A total of 83 percent of the women with confirmed endometritis returned for follow-up at one week and at one month. At the one-week visit, all patients reported diminished lower abdominal pain. Seventy-five percent of women were considered cured at one week, and 83 percent were considered cured at one month. The cure rates did not differ according to HIV status. Women with PID who were infected with N. gonorrhoeae, C. trachomatis, or both did not achieve higher cure rates than patients infected with nongonococcal, nonchlamydial PID. No patient required hospitalization because of failed ambulatory therapy. Thirteen percent of women infected with N. gonorrhoeae, C. trachomatis, or both had persistent or recurrent gonococcal infections at follow-up, but none had chlamydial infection.

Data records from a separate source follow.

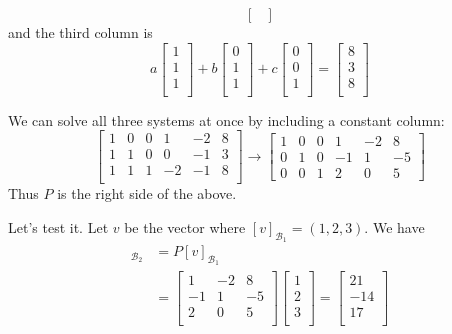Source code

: \documentclass{article}
\begin{document}
\begin{example}
\[\begin{bmatrix}
    \end{bmatrix}
  \] and the third column is \[
    a
    \begin{bmatrix}
      1\\1\\1\\
    \end{bmatrix}+b
    \begin{bmatrix}
      0\\1\\1\\
    \end{bmatrix} + c
    \begin{bmatrix}
      0\\0\\1\\
    \end{bmatrix} =
    \begin{bmatrix}
      8\\3\\8\\
    \end{bmatrix}
  \]

  We can solve all three systems at once by including a constant column:
  \[
    \left[
      \begin{array}{ccc|ccc}
        1 & 0 & 0 & 1 & -2 & 8\\
        1 & 1 & 0 & 0 & -1 & 3\\
        1 & 1 & 1 & -2 & -1 & 8\\
    \end{array}\right] \to \left[
      \begin{array}{ccc|ccc}
        1 & 0 & 0 & 1 & -2 & 8\\
        0 & 1 & 0 & -1 & 1 & -5\\
        0 & 0 & 1 & 2 & 0 & 5
    \end{array}\right]
  \]
  Thus $P$ is the right side of the above.

  Let's test it. Let $v$ be the vector where $[v]_{\mathcal{B}_1} = (1, 2, 3)$. We have
  \begin{align*}
    [v]_{\mathcal{B}_2} &= P[v]_{\mathcal{B}_1}\\
    &=
    \begin{bmatrix}
      1 & -2 & 8\\
      -1 & 1 & -5\\
      2 & 0 & 5\\
    \end{bmatrix}
    \begin{bmatrix}
      1\\2\\3\\
    \end{bmatrix} =
    \begin{bmatrix}
      21\\-14\\17\\
    \end{bmatrix}
  \end{align*}


\end{example}
\end{document}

Results of this study demonstrate that histologically confirmed endometritis is more common among HIV-infected women than among HIV-negative women, and that HIV-infected women are more likely to have bacterial vaginosis than a gonococcal or chlamydial infection. The results also demonstrate that HIV-positive women achieved high cure rates with outpatient oral antimicrobial therapy. It was also shown that outpatient therapy was adequate regardless of HIV serostatus and degree of immunosuppression. None of these patients required surgical intervention or adjustments of antibiotic regimens.

The authors conclude that HIV-infected women with mild to moderate PID can safely be treated as outpatients although it is not clear if outpatient regimens would be adequate for severely immunocompromised women. A relationship between HIV-associated PID and bacterial vaginosis appears to exist.

editor's note: One of the interesting aspects of this study is that the median delay in seeking care for symptoms of lower abdominal pain was seven days (range 1 to 30 days). One of the CDC's recommendations for beginning early empiric therapy for suspected PID is based on the delay of care data demonstrating that even a few days' delay in treatment can result in long-term adverse sequelae. This study raises the question if an aggressive approach is necessary. Long-term follow-up on pregnancy and infertility rates in these women would be helpful in determining the optimal strategy.—b.a.